[Opening Exercise inputs section]

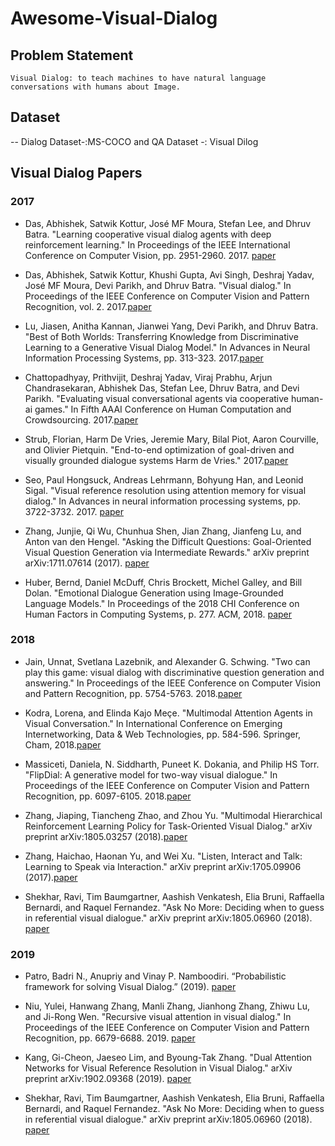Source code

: 
# Awesome-Visual-Dialog

## Problem Statement
    Visual Dialog: to teach machines to have natural language conversations with humans about Image.

## Dataset

--  Dialog Dataset-:MS-COCO and QA Dataset -: Visual Dilog

## Visual Dialog Papers

### 2017
- Das, Abhishek, Satwik Kottur, José MF Moura, Stefan Lee, and Dhruv Batra. "Learning cooperative visual dialog agents with deep reinforcement learning." In Proceedings of the IEEE International Conference on Computer Vision, pp. 2951-2960. 2017. [paper](http://openaccess.thecvf.com/content_iccv_2017/html/Das_Learning_Cooperative_Visual_ICCV_2017_paper.html)

- Das, Abhishek, Satwik Kottur, Khushi Gupta, Avi Singh, Deshraj Yadav, José MF Moura, Devi Parikh, and Dhruv Batra. "Visual dialog." In Proceedings of the IEEE Conference on Computer Vision and Pattern Recognition, vol. 2. 2017.[paper](http://openaccess.thecvf.com/content_cvpr_2017/html/Das_Visual_Dialog_CVPR_2017_paper.html)

- Lu, Jiasen, Anitha Kannan, Jianwei Yang, Devi Parikh, and Dhruv Batra. "Best of Both Worlds: Transferring Knowledge from Discriminative Learning to a Generative Visual Dialog Model." In Advances in Neural Information Processing Systems, pp. 313-323. 2017.[paper](http://papers.nips.cc/paper/6635-best-of-both-worlds-transferring-knowledge-from-discriminative-learning-to-a-generative-visual-dialog-model)

- Chattopadhyay, Prithvijit, Deshraj Yadav, Viraj Prabhu, Arjun Chandrasekaran, Abhishek Das, Stefan Lee, Dhruv Batra, and Devi Parikh. "Evaluating visual conversational agents via cooperative human-ai games." In Fifth AAAI Conference on Human Computation and Crowdsourcing. 2017.[paper](https://www.aaai.org/ocs/index.php/HCOMP/HCOMP17/paper/view/15936)

- Strub, Florian, Harm De Vries, Jeremie Mary, Bilal Piot, Aaron Courville, and Olivier Pietquin. "End-to-end optimization of goal-driven and visually grounded dialogue systems Harm de Vries." 2017.[paper](https://hal.inria.fr/hal-01549642/)

- Seo, Paul Hongsuck, Andreas Lehrmann, Bohyung Han, and Leonid Sigal. "Visual reference resolution using attention memory for visual dialog." In Advances in neural information processing systems, pp. 3722-3732. 2017. [paper](http://papers.nips.cc/paper/6962-visual-reference-resolution-using-attention-memory-for-visual-dialog)

- Zhang, Junjie, Qi Wu, Chunhua Shen, Jian Zhang, Jianfeng Lu, and Anton van den Hengel. "Asking the Difficult Questions: Goal-Oriented Visual Question Generation via Intermediate Rewards." arXiv preprint arXiv:1711.07614 (2017). [paper](https://arxiv.org/abs/1711.07614)

- Huber, Bernd, Daniel McDuff, Chris Brockett, Michel Galley, and Bill Dolan. "Emotional Dialogue Generation using Image-Grounded Language Models." In Proceedings of the 2018 CHI Conference on Human Factors in Computing Systems, p. 277. ACM, 2018. [paper](https://dl.acm.org/citation.cfm?id=3173851)

### 2018
- Jain, Unnat, Svetlana Lazebnik, and Alexander G. Schwing. "Two can play this game: visual dialog with discriminative question generation and answering." In Proceedings of the IEEE Conference on Computer Vision and Pattern Recognition, pp. 5754-5763. 2018.[paper](http://openaccess.thecvf.com/content_cvpr_2018/html/Jain_Two_Can_Play_CVPR_2018_paper.html)


- Kodra, Lorena, and Elinda Kajo Meçe. "Multimodal Attention Agents in Visual Conversation." In International Conference on Emerging Internetworking, Data & Web Technologies, pp. 584-596. Springer, Cham, 2018.[paper](https://link.springer.com/chapter/10.1007/978-3-319-75928-9_52)


- Massiceti, Daniela, N. Siddharth, Puneet K. Dokania, and Philip HS Torr. "FlipDial: A generative model for two-way visual dialogue." In Proceedings of the IEEE Conference on Computer Vision and Pattern Recognition, pp. 6097-6105. 2018.[paper](http://openaccess.thecvf.com/content_cvpr_2018/html/Massiceti_FlipDial_A_Generative_CVPR_2018_paper.html)

- Zhang, Jiaping, Tiancheng Zhao, and Zhou Yu. "Multimodal Hierarchical Reinforcement Learning Policy for Task-Oriented Visual Dialog." arXiv preprint arXiv:1805.03257 (2018).[paper](https://arxiv.org/abs/1805.03257)

- Zhang, Haichao, Haonan Yu, and Wei Xu. "Listen, Interact and Talk: Learning to Speak via Interaction." arXiv preprint arXiv:1705.09906 (2017).[paper](http://papers.nips.cc/paper/6962-visual-reference-resolution-using-attention-memory-for-visual-dialog)

- Shekhar, Ravi, Tim Baumgartner, Aashish Venkatesh, Elia Bruni, Raffaella Bernardi, and Raquel Fernandez. "Ask No More: Deciding when to guess in referential visual dialogue." arXiv preprint arXiv:1805.06960 (2018). [paper](https://arxiv.org/abs/1805.06960)

### 2019
- Patro, Badri N., Anupriy and Vinay P. Namboodiri. “Probabilistic framework for solving Visual Dialog.” (2019). [paper](https://arxiv.org/pdf/1909.04800.pdf)

- Niu, Yulei, Hanwang Zhang, Manli Zhang, Jianhong Zhang, Zhiwu Lu, and Ji-Rong Wen. "Recursive visual attention in visual dialog." In Proceedings of the IEEE Conference on Computer Vision and Pattern Recognition, pp. 6679-6688. 2019. [paper](http://openaccess.thecvf.com/content_CVPR_2019/html/Niu_Recursive_Visual_Attention_in_Visual_Dialog_CVPR_2019_paper.html)

- Kang, Gi-Cheon, Jaeseo Lim, and Byoung-Tak Zhang. "Dual Attention Networks for Visual Reference Resolution in Visual Dialog." arXiv preprint arXiv:1902.09368 (2019). [paper](https://arxiv.org/abs/1902.09368)

- Shekhar, Ravi, Tim Baumgartner, Aashish Venkatesh, Elia Bruni, Raffaella Bernardi, and Raquel Fernandez. "Ask No More: Deciding when to guess in referential visual dialogue." arXiv preprint arXiv:1805.06960 (2018). [paper](https://arxiv.org/abs/1805.06960)





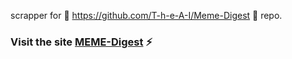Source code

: scrapper for :star2: https://github.com/T-h-e-A-I/Meme-Digest :star2: repo.
### Visit the site [MEME-Digest](https://meme-digest-1.vercel.app/) :zap:
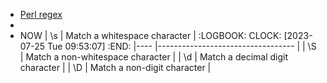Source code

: - [Perl regex](https://perldoc.perl.org/perlre)
-
- NOW | \s 	| Match a whitespace character     	|
  :LOGBOOK:
  CLOCK: [2023-07-25 Tue 09:53:07]
  :END:
  |----	|----------------------------------	|
  | \S 	| Match a non-whitespace character 	|
  | \d 	| Match a decimal digit character  	|
  | \D 	| Match a non-digit character      	|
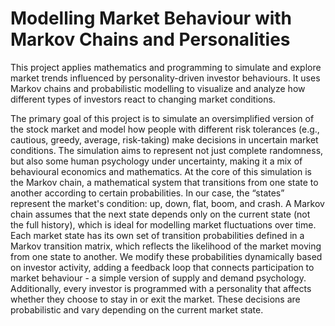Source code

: # Modelling Market Behaviour with Markov Chains and Personalities

This project applies mathematics and programming to simulate and explore market
trends influenced by personality-driven investor behaviours. It uses Markov chains and
probabilistic modelling to visualize and analyze how different types of investors react to
changing market conditions.

The primary goal of this project is to simulate an oversimplified version of the stock
market and model how people with different risk tolerances (e.g., cautious, greedy, average,
risk-taking) make decisions in uncertain market conditions. The simulation aims to represent not
just complete randomness, but also some human psychology under uncertainty, making it a mix
of behavioural economics and mathematics.
At the core of this simulation is the Markov chain, a mathematical system that transitions
from one state to another according to certain probabilities. In our case, the “states” represent
the market's condition: up, down, flat, boom, and crash. A Markov chain assumes that the next
state depends only on the current state (not the full history), which is ideal for modelling market
fluctuations over time.
Each market state has its own set of transition probabilities defined in a Markov
transition matrix, which reflects the likelihood of the market moving from one state to another.
We modify these probabilities dynamically based on investor activity, adding a feedback loop
that connects participation to market behaviour - a simple version of supply and demand
psychology.
Additionally, every investor is programmed with a personality that affects whether they
choose to stay in or exit the market. These decisions are probabilistic and vary depending on
the current market state.
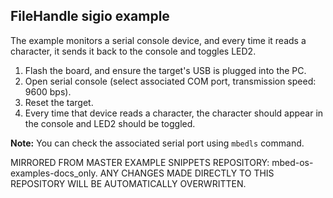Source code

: ## FileHandle sigio example

The example monitors a serial console device, and every time it reads a character, it sends it back to the console and toggles LED2.

1. Flash the board, and ensure the target's USB is plugged into the PC.
2. Open serial console (select associated COM port, transmission speed: 9600 bps).
3. Reset the target.
4. Every time that device reads a character, the character should appear in the console and LED2 should be toggled.

**Note:** You can check the associated serial port using `mbedls` command.

MIRRORED FROM MASTER EXAMPLE SNIPPETS REPOSITORY: mbed-os-examples-docs_only.
ANY CHANGES MADE DIRECTLY TO THIS REPOSITORY WILL BE AUTOMATICALLY OVERWRITTEN.
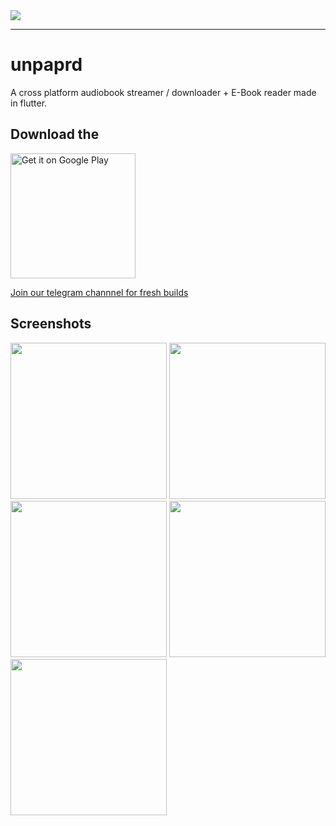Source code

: <img src="https://raw.githubusercontent.com/gargakshit/unpaprd/master/screenshots/dev_banner.png" />

---

# unpaprd

A cross platform audiobook streamer / downloader + E-Book reader made in flutter.

## Download the

<a href="https://play.google.com/store/apps/details?id=garg.akshit.paperplane.unpaprd.unpaprd&pcampaignid=pcampaignidMKT-Other-global-all-co-prtnr-py-PartBadge-Mar2515-1"><img src="https://play.google.com/intl/en_us/badges/static/images/badges/en_badge_web_generic.png" alt="Get it on Google Play" width="200" /></a>

[Join our telegram channnel for fresh builds](https://t.me/unpaprd_ci)

## Screenshots

<img src="https://raw.githubusercontent.com/gargakshit/unpaprd/master/screenshots/1.png" width="250" />
<img src="https://raw.githubusercontent.com/gargakshit/unpaprd/master/screenshots/2.png" width="250" />
<img src="https://raw.githubusercontent.com/gargakshit/unpaprd/master/screenshots/3.png" width="250" />
<img src="https://raw.githubusercontent.com/gargakshit/unpaprd/master/screenshots/4.png" width="250" />
<img src="https://raw.githubusercontent.com/gargakshit/unpaprd/master/screenshots/5.png" width="250" />
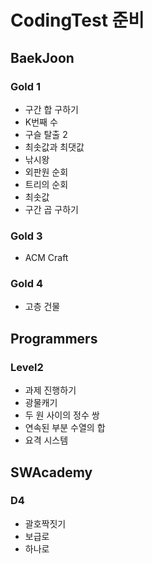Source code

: # CodingTest 준비

## BaekJoon

### Gold 1

- 구간 합 구하기
- K번째 수
- 구슬 탈출 2
- 최솟값과 최댓값
- 낚시왕
- 외판원 순회
- 트리의 순회
- 최솟값
- 구간 곱 구하기

### Gold 3

- ACM Craft

### Gold 4

- 고층 건물

## Programmers

### Level2

- 과제 진행하기
- 광물캐기
- 두 원 사이의 정수 쌍
- 연속된 부분 수열의 합
- 요격 시스템

## SWAcademy

### D4

- 괄호짝짓기
- 보급로
- 하나로
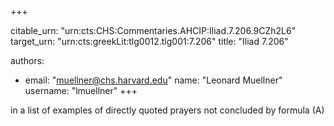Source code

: +++


citable_urn: "urn:cts:CHS:Commentaries.AHCIP:Iliad.7.206.9CZh2L6"
target_urn: "urn:cts:greekLit:tlg0012.tlg001:7.206"
title: "Iliad 7.206"

authors:
- email: "muellner@chs.harvard.edu"
  name: "Leonard Muellner"
  username: "lmuellner"
+++

<p>in a list of examples of directly quoted prayers not concluded by formula (A)</p>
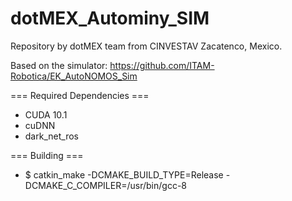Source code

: # dotMEX_Autominy_SIM
Repository by dotMEX team from CINVESTAV Zacatenco, Mexico. 

Based on the simulator: 
https://github.com/ITAM-Robotica/EK_AutoNOMOS_Sim

=== Required Dependencies ===
* CUDA 10.1
* cuDNN
* dark_net_ros 	

=== Building ===
* $ catkin_make -DCMAKE_BUILD_TYPE=Release -DCMAKE_C_COMPILER=/usr/bin/gcc-8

[Closing Exercise inputs section]

• **Brief**
Return exactly the lines of the data, beginning with the first and ending with the line containing "- Das, Abhishek, Satwik Kottur, Khushi". Skip the pictures.

• **Answer for the task**
Source code

: 
# Awesome-Visual-Dialog

## Problem Statement
    Visual Dialog: to teach machines to have natural language conversations with humans about Image.

## Dataset

--  Dialog Dataset-:MS-COCO and QA Dataset -: Visual Dilog

## Visual Dialog Papers

### 2017
- Das, Abhishek, Satwik Kottur, José MF Moura, Stefan Lee, and Dhruv Batra. "Learning cooperative visual dialog agents with deep reinforcement learning." In Proceedings of the IEEE International Conference on Computer Vision, pp. 2951-2960. 2017. [paper](http://openaccess.thecvf.com/content_iccv_2017/html/Das_Learning_Cooperative_Visual_ICCV_2017_paper.html)

- Das, Abhishek, Satwik Kottur, Khushi Gupta, Avi Singh, Deshraj Yadav, José MF Moura, Devi Parikh, and Dhruv Batra. "Visual dialog." In Proceedings of the IEEE Conference on Computer Vision and Pattern Recognition, vol. 2. 2017.[paper](http://openaccess.thecvf.com/content_cvpr_2017/html/Das_Visual_Dialog_CVPR_2017_paper.html)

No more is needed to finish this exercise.